Exercise details >>
In this exercise, retype exactly and only the lines from the top of the entries below through the line that holds "aos pacotes instalados.", omitting pictures.

[[ Task input, beginning ]]

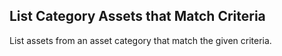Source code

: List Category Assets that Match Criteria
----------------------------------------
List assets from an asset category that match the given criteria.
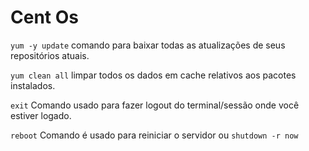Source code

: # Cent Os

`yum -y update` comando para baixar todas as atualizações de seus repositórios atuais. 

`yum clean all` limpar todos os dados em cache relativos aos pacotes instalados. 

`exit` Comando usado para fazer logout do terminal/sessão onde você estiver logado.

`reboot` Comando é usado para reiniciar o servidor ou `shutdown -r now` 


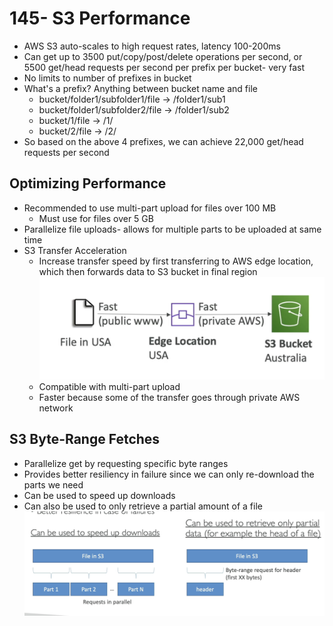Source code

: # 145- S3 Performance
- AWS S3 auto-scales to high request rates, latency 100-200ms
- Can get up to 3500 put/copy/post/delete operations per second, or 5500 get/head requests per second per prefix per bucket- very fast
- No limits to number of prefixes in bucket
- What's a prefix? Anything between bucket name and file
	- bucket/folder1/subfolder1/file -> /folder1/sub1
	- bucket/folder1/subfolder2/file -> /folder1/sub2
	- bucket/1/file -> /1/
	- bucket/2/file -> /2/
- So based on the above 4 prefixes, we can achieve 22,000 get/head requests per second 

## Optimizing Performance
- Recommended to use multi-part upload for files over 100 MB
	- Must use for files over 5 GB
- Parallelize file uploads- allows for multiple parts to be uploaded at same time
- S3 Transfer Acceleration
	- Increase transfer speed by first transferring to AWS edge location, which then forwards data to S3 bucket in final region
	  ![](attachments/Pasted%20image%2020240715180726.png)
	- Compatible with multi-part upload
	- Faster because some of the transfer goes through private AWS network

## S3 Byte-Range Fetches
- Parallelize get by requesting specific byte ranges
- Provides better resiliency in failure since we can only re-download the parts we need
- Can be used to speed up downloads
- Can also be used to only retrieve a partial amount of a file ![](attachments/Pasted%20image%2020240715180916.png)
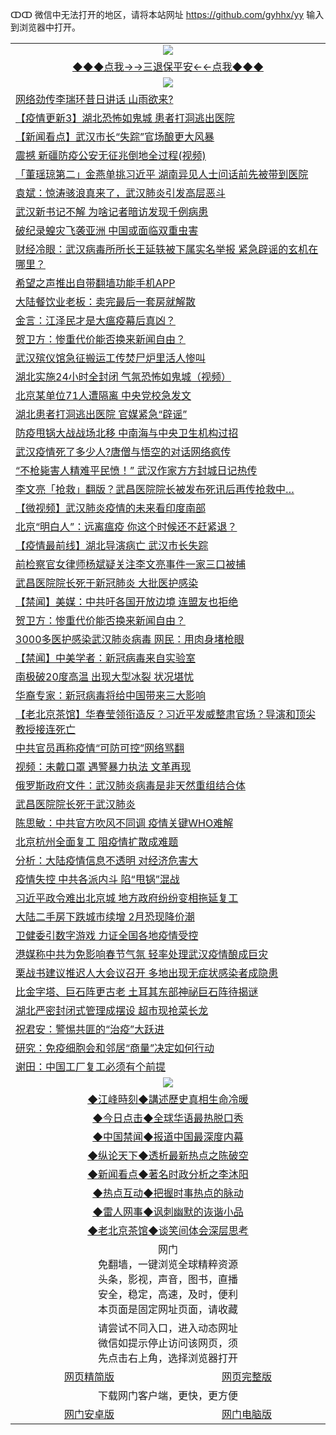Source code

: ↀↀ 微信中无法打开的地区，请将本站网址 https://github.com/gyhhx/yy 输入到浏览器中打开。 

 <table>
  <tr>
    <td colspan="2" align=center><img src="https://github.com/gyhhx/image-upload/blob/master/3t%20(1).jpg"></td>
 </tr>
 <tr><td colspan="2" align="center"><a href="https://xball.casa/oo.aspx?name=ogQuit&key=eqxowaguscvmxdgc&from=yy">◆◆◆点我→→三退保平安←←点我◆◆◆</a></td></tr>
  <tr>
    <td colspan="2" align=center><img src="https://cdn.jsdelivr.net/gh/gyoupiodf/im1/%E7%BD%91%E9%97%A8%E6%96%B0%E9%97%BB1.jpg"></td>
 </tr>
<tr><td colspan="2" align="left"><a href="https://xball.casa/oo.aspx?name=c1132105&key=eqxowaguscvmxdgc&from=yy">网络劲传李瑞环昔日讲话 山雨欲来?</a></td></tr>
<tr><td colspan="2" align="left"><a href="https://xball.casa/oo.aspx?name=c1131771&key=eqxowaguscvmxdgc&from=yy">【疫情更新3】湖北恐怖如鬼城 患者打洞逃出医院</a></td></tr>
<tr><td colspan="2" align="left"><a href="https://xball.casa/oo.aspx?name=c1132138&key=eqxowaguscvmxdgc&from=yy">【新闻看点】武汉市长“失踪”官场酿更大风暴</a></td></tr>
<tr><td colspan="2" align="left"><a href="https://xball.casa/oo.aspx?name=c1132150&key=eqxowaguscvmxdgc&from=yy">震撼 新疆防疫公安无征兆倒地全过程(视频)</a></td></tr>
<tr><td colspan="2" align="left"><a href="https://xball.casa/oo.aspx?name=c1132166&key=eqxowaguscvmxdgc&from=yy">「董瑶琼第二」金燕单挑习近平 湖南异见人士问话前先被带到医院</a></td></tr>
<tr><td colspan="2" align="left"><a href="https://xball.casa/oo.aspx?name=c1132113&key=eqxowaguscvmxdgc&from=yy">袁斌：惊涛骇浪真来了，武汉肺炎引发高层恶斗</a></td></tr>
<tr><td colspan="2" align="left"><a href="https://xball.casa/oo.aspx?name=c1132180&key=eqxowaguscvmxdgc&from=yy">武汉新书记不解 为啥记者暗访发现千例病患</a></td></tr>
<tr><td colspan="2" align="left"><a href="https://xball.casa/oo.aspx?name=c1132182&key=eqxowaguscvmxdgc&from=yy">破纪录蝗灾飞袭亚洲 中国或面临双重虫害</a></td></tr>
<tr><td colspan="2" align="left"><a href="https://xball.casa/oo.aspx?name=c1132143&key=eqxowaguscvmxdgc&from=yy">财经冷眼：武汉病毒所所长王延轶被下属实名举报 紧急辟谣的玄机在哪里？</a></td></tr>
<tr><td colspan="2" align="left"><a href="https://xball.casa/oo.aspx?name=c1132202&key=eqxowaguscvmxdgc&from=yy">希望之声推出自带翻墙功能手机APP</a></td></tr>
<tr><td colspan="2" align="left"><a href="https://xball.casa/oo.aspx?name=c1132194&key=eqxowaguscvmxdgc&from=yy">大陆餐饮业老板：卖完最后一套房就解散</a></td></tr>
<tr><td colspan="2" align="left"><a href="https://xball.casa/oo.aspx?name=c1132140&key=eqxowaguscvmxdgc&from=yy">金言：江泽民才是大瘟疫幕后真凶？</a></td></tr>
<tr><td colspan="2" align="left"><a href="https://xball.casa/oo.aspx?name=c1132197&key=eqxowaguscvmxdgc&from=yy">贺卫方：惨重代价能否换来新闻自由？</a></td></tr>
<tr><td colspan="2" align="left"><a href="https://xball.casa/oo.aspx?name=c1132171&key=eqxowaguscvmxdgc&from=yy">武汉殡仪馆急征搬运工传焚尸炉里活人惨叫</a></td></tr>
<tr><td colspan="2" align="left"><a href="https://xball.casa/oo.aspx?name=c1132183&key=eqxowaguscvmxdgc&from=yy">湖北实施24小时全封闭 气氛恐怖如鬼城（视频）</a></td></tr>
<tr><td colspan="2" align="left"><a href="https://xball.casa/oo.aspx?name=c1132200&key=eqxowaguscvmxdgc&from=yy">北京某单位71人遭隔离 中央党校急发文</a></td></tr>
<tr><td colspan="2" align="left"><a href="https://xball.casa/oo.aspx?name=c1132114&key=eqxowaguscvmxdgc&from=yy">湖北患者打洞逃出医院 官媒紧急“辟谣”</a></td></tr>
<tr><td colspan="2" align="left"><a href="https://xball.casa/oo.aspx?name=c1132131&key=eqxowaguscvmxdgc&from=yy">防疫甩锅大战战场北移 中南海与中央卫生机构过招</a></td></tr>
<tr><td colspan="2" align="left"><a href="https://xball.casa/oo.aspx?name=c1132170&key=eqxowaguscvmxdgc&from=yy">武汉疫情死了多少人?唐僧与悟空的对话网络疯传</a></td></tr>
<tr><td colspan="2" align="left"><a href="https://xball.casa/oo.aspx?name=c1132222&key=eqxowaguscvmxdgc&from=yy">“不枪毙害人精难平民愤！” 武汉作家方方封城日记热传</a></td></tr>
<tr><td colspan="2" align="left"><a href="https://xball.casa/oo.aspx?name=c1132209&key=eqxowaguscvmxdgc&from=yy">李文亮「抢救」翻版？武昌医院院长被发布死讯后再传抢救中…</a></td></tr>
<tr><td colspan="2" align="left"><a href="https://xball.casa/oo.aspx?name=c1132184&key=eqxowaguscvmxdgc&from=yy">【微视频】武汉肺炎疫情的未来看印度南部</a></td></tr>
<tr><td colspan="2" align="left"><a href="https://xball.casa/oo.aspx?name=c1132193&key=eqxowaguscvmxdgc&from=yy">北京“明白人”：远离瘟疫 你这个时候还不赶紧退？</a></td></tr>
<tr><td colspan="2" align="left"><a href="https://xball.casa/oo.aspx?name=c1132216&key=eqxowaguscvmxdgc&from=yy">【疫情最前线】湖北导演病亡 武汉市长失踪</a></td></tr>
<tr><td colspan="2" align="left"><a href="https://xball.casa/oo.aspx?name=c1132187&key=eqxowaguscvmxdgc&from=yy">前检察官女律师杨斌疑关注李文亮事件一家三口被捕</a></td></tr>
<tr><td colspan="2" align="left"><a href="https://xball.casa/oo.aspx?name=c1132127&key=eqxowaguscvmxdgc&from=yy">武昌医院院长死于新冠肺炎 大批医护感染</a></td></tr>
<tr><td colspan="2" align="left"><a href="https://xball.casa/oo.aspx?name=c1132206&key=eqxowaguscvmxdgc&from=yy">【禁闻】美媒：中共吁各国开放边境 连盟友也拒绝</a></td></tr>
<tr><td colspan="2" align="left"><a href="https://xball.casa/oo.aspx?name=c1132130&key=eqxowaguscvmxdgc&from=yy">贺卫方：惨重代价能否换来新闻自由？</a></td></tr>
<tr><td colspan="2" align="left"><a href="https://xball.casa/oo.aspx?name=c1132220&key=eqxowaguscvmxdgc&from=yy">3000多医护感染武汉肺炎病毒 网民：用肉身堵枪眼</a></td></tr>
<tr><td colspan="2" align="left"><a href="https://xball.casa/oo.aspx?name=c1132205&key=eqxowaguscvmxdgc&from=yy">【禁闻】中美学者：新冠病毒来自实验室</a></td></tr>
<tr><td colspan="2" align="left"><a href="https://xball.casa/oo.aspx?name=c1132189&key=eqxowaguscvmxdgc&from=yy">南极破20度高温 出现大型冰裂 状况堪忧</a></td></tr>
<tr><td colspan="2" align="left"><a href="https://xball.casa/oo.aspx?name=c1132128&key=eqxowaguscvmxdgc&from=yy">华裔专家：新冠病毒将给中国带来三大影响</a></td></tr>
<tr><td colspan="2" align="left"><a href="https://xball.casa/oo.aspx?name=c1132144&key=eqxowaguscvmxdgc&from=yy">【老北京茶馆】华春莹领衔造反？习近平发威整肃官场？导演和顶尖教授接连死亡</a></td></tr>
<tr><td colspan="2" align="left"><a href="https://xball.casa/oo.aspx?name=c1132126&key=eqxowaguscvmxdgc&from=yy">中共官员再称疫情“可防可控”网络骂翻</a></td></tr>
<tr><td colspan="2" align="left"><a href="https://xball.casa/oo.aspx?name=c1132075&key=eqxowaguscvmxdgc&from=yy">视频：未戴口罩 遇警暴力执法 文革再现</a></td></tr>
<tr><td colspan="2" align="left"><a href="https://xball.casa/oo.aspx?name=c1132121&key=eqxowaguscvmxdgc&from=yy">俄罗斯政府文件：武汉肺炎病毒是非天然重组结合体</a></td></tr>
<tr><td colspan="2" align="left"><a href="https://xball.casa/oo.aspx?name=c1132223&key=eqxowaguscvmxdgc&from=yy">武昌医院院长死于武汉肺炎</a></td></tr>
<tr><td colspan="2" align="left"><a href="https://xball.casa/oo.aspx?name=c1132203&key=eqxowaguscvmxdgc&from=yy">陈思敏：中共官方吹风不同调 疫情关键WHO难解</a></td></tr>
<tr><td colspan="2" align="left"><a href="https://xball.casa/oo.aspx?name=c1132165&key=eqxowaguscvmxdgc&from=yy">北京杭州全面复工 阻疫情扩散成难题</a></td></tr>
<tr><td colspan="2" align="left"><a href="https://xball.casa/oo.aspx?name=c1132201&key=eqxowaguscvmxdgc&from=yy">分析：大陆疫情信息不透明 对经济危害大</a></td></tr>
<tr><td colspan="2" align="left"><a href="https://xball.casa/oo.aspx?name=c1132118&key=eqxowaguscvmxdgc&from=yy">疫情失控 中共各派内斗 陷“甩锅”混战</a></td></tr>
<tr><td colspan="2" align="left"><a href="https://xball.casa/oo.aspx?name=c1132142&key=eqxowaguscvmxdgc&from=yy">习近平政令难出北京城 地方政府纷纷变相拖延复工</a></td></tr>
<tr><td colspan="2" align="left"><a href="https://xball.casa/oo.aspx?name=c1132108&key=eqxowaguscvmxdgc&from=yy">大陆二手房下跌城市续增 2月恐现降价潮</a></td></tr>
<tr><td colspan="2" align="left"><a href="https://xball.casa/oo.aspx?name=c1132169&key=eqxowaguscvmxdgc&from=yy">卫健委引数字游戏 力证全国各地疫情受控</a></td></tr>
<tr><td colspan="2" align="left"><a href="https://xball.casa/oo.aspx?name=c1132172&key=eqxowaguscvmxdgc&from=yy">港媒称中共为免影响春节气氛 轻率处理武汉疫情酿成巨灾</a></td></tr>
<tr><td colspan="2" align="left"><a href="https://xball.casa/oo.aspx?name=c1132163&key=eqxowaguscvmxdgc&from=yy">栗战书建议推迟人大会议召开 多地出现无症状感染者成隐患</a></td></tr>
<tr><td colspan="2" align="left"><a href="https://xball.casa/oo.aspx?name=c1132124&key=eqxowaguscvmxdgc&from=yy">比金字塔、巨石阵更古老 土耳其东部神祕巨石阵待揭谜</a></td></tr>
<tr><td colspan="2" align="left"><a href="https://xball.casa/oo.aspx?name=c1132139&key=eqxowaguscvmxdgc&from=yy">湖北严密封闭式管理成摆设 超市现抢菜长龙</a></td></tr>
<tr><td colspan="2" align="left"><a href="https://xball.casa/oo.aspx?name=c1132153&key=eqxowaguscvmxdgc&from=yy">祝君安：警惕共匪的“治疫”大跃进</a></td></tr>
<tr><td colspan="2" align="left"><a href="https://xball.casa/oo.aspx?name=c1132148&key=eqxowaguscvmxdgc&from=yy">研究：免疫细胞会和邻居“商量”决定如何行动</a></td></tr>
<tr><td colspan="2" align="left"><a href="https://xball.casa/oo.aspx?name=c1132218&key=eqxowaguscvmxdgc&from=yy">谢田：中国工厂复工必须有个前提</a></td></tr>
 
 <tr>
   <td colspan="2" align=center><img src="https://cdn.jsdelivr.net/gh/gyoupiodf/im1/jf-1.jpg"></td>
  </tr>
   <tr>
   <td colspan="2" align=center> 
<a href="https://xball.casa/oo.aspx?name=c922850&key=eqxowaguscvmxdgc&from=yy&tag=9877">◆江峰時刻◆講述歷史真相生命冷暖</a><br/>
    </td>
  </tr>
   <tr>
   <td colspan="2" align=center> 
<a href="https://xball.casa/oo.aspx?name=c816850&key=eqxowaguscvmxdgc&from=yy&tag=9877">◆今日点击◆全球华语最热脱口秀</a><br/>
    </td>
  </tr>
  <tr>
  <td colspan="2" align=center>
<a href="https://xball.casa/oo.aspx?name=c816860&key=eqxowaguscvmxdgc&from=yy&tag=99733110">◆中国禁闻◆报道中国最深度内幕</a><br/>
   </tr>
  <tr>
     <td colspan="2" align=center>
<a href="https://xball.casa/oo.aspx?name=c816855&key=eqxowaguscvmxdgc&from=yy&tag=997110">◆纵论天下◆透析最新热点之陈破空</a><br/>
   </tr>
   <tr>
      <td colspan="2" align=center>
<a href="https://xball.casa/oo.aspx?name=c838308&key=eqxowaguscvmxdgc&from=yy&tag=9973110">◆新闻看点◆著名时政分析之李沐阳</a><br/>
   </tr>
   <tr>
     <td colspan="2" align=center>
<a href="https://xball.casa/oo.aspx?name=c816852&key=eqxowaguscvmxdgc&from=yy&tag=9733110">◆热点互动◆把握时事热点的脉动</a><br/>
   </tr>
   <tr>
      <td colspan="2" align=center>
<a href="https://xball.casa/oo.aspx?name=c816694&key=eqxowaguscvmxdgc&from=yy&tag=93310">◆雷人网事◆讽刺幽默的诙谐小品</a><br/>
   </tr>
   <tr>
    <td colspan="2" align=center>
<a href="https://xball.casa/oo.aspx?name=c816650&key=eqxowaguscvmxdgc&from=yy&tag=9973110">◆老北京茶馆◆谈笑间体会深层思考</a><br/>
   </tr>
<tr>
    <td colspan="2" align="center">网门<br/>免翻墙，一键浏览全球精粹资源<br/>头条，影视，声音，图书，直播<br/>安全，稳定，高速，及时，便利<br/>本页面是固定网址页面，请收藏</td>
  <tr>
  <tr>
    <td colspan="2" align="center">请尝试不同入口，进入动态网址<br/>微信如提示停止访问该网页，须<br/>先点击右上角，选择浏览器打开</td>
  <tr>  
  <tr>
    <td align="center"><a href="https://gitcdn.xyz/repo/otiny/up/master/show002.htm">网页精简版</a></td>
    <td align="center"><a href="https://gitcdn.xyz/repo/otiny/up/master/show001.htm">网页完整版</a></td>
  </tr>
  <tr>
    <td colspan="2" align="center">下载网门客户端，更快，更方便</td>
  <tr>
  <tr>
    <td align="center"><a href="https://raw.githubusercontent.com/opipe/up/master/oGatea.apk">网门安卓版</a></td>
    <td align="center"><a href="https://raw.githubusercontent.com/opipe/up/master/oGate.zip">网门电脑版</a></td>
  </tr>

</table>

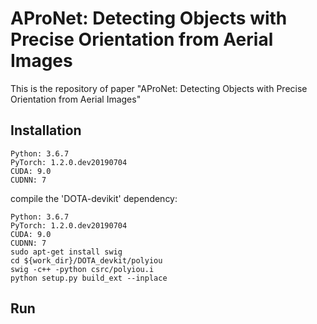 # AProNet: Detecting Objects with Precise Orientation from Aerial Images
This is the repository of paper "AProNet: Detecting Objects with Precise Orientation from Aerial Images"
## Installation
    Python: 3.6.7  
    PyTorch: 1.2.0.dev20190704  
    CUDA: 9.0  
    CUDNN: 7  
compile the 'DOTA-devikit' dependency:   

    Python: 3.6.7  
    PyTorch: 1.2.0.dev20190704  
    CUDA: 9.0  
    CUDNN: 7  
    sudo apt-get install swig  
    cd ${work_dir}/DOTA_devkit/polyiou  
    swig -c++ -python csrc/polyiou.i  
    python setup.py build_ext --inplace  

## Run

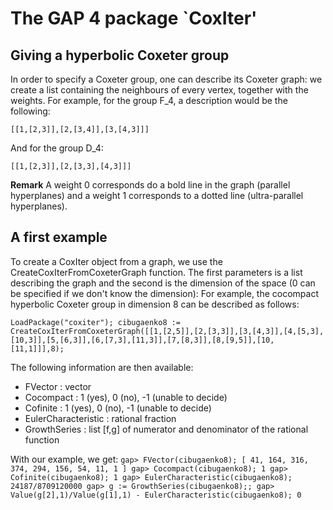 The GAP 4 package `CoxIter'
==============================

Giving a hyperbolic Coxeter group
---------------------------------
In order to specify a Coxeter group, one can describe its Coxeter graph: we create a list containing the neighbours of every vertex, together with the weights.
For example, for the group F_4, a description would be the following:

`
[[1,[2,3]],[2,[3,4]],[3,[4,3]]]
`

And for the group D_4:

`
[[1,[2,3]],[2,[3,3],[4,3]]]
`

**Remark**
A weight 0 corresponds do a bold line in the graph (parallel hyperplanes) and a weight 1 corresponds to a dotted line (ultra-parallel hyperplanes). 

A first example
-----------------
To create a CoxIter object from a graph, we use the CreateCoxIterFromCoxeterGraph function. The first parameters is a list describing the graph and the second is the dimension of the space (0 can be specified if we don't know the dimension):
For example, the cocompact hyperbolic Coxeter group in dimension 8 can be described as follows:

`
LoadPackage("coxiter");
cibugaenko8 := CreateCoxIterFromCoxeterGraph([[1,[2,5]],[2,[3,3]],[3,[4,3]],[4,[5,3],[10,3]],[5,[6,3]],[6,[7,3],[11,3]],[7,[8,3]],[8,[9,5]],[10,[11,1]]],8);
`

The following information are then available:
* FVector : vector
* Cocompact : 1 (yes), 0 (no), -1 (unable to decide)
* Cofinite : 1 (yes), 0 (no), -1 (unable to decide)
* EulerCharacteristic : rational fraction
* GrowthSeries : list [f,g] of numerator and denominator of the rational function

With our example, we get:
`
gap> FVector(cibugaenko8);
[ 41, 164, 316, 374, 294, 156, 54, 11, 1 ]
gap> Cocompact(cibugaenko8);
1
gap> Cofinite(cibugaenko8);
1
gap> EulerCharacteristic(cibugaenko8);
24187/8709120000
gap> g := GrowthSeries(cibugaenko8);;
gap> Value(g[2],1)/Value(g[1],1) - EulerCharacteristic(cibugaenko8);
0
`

[[ Task input, end ]]

Task answer >>
Source code

: List Category Assets that Match Criteria
----------------------------------------
List assets from an asset category that match the given criteria.
Source code

: # Cent Os

`yum -y update` comando para baixar todas as atualizações de seus repositórios atuais. 

`yum clean all` limpar todos os dados em cache relativos aos pacotes instalados. 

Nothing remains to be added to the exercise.